The judgment of God highlights another truth about what He is like: He is a moral being. C. S. Lewis, in Mere Christianity, makes the case that, just as there exists observable laws of nature (gravity, entropy, etc.), there are also observable laws of morality. He writes, “First, that human beings, all over the earth, have this curious idea that they ought to behave in a certain way, and cannot really get rid of it. Secondly, that they do not in fact behave in that way. They know the Law of Nature; they break it. These two facts are the foundation of all clear thinking about ourselves and the universe we live in.” Despite varied ideas about what constitutes right and wrong, there is a universal belief that right and wrong exist, and this is a reflection of the God who made us (Genesis 1:26; Ecclesiastes 3:11).

When Jesus entered our world, He showed us the Father (John 14:7-9). Through Jesus, we understand that God seeks to save the lost (Luke 19:10).

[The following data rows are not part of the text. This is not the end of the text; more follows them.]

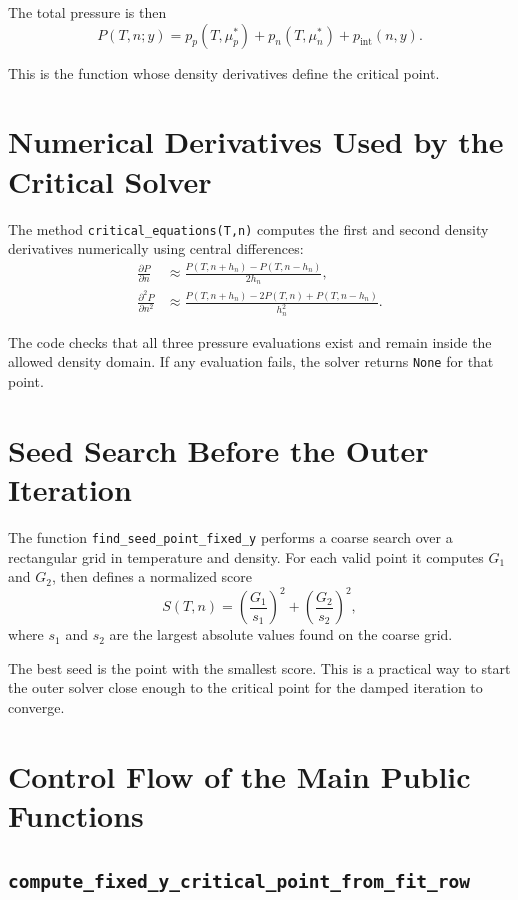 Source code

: \documentclass[11pt]{article}
\begin{document}
The total pressure is then
\begin{equation}
P(T,n;y) = p_p(T,\mu_p^\ast) + p_n(T,\mu_n^\ast) + p_{\mathrm{int}}(n,y).
\end{equation}

This is the function whose density derivatives define the critical point.

\section{Numerical Derivatives Used by the Critical Solver}

The method \texttt{critical\_equations(T,n)} computes the first and second
density derivatives numerically using central differences:
\begin{align}
\frac{\partial P}{\partial n}
&\approx \frac{P(T,n+h_n)-P(T,n-h_n)}{2h_n}, \\
\frac{\partial^2 P}{\partial n^2}
&\approx \frac{P(T,n+h_n)-2P(T,n)+P(T,n-h_n)}{h_n^2}.
\end{align}

The code checks that all three pressure evaluations exist and remain inside the
allowed density domain. If any evaluation fails, the solver returns
\texttt{None} for that point.

\section{Seed Search Before the Outer Iteration}

The function \texttt{find\_seed\_point\_fixed\_y} performs a coarse search over
a rectangular grid in temperature and density. For each valid point it computes
$G_1$ and $G_2$, then defines a normalized score
\begin{equation}
S(T,n) =
\left(\frac{G_1}{s_1}\right)^2 +
\left(\frac{G_2}{s_2}\right)^2,
\end{equation}
where $s_1$ and $s_2$ are the largest absolute values found on the coarse grid.

The best seed is the point with the smallest score. This is a practical way to
start the outer solver close enough to the critical point for the damped
iteration to converge.

\section{Control Flow of the Main Public Functions}

\subsection{\texttt{compute\_fixed\_y\_critical\_point\_from\_fit\_row}}
\end{document}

He is compassionate (Matthew 14:14), He is merciful (Luke 6:36), and He is forgiving (Matthew 9:1-8). At the same time, Jesus shows us that God will judge unrepentant sin (Luke 13:5) and that God is angry with those who live falsely and refuse to acknowledge the truth (Matthew 23).

Most of all, Jesus showed us that God is love (1 John 4:8). It was in love that God sent His Son into the world (John 3:16). It was in love that Jesus died on the cross for sinners (Romans 5:8). It is in love that He still calls sinners to repentance to experience the grace of God and to be called the children of God (1 John 3:1).